Modernizing global trading rules
Data and duties are the key factors in WTO e-commerce negotiations.
At the beginning of the year, on the sidelines of the Davos forum, 77 of the 164 members of the World Trade Organization agreed to start work on a project they’ve (arguably) let slide since the late 1990s: coming up with a uniform set of rules for global online commerce.
In effect, the WTO is going to be spending the next few years trying to catch up with more than two decades of growth and change in the e-commerce field. Since WTO members met in 1998 and agreed to continue a moratorium on charging customs duties on electronic transmissions (it’s been renewed at two-year intervals ever since), the global online market has exploded. Online retail sales alone hit $2.3 trillion US in 2017 and are projected to top $4 trillion US by the end of the decade.
“It’s been a long time coming,” says Valerie Hughes, former director of the WTO’s Legal Affairs Division, now senior counsel with Bennett Jones in Ottawa. “They’ve periodically renewed the moratorium, but the WTO community hasn’t been able to agree on much else.”
The WTO won’t find consensus any easier to reach this time. The Canadian government recently solicited proposals from stakeholders on what a WTO e-commerce agreement ought to look like. The Canadian Bar Association completed its submission to Ottawa this month.
Expect to see two broad policy areas emerge as flashpoints during the talks: government revenue streams and barriers to the free flow of information and digital products.
The moratorium on charging duties on e-commerce was uncontroversial back in the late 1990s, when the online marketplace was so much smaller.
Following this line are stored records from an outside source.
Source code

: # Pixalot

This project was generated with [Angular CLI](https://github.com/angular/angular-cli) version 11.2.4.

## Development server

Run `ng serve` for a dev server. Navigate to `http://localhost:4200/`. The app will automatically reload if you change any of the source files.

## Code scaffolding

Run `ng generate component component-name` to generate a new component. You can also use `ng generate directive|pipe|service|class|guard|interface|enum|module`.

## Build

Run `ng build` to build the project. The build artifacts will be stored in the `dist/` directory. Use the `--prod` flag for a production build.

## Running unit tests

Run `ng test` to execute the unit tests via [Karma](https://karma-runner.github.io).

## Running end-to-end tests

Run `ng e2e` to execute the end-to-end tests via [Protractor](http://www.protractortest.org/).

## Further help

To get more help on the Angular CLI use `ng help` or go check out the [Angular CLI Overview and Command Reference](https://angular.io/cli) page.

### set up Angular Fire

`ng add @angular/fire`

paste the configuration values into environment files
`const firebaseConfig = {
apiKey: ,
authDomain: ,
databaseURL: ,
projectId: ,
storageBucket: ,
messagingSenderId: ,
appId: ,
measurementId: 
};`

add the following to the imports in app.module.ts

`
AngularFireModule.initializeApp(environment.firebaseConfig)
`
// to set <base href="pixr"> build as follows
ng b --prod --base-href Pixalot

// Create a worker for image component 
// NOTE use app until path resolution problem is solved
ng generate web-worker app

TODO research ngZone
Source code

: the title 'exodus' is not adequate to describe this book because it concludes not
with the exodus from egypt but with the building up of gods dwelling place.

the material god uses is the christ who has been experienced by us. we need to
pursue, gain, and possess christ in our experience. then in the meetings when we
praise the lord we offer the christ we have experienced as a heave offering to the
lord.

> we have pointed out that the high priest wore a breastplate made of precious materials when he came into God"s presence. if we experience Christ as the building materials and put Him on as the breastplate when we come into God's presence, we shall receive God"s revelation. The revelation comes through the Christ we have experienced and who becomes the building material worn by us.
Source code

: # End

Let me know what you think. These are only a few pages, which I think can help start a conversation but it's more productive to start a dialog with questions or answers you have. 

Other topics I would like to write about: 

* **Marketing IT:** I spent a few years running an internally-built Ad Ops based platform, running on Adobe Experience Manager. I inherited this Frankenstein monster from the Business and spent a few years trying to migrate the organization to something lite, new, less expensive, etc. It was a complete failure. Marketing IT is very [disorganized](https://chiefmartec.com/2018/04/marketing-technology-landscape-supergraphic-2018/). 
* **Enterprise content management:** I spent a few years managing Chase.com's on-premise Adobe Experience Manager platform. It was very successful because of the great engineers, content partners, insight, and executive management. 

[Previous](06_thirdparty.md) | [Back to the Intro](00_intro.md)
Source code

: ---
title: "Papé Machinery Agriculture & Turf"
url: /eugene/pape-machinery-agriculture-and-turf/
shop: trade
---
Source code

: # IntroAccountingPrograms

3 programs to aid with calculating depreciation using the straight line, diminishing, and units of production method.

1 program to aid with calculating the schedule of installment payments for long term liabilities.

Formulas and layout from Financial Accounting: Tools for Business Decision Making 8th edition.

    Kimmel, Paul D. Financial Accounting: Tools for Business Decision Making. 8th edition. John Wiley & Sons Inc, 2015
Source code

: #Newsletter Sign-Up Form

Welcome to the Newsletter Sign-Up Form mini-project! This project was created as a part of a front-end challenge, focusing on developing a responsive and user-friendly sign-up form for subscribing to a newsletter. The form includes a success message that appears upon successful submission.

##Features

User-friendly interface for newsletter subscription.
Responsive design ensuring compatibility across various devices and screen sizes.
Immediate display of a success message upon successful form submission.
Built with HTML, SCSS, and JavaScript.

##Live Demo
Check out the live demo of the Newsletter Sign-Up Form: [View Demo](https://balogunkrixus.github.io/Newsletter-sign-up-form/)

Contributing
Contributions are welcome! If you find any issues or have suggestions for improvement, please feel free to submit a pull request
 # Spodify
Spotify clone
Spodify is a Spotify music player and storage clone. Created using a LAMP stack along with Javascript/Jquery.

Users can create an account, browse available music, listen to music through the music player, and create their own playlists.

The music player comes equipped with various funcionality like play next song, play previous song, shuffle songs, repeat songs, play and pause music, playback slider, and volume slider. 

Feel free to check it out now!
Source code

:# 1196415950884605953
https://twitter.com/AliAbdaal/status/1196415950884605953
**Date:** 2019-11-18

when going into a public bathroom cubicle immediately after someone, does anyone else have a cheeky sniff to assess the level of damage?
Canada agreed to forego charging customs duties on electronic transmissions and digital products in the re-negotiated NAFTA and CPTPP trade deals, and similar moratorium clauses have made their way into other multilateral trade deals in recent years. Major industrialized nations want the WTO moratorium made permanent.
But the pitch for a permanent moratorium may split the WTO between developed and developing nations, with India and South Africa pushing for the right to turn more online commerce into government revenue. In a communiqué issued last July, the two countries argued that the rapid growth of e-commerce and the emergence of 3D printing technology — which is blurring the line between “services” and “products” — means governments are passing up more and more revenue every year.
Wendy Wagner practises trade and privacy law at Gowling WLG. She says a failure to hold the line on tariffs, taxes and duties at the WTO could put Canada in an awkward position.
“If we’re not going to tax digital products, we’re likely not going to apply that rule selectively, either,” she says. “We want every country to agree to the same set of rules. (But) if we’re extending the benefits to countries that aren’t extending those benefits back to us, we’re not getting anything back for what we’re giving up.”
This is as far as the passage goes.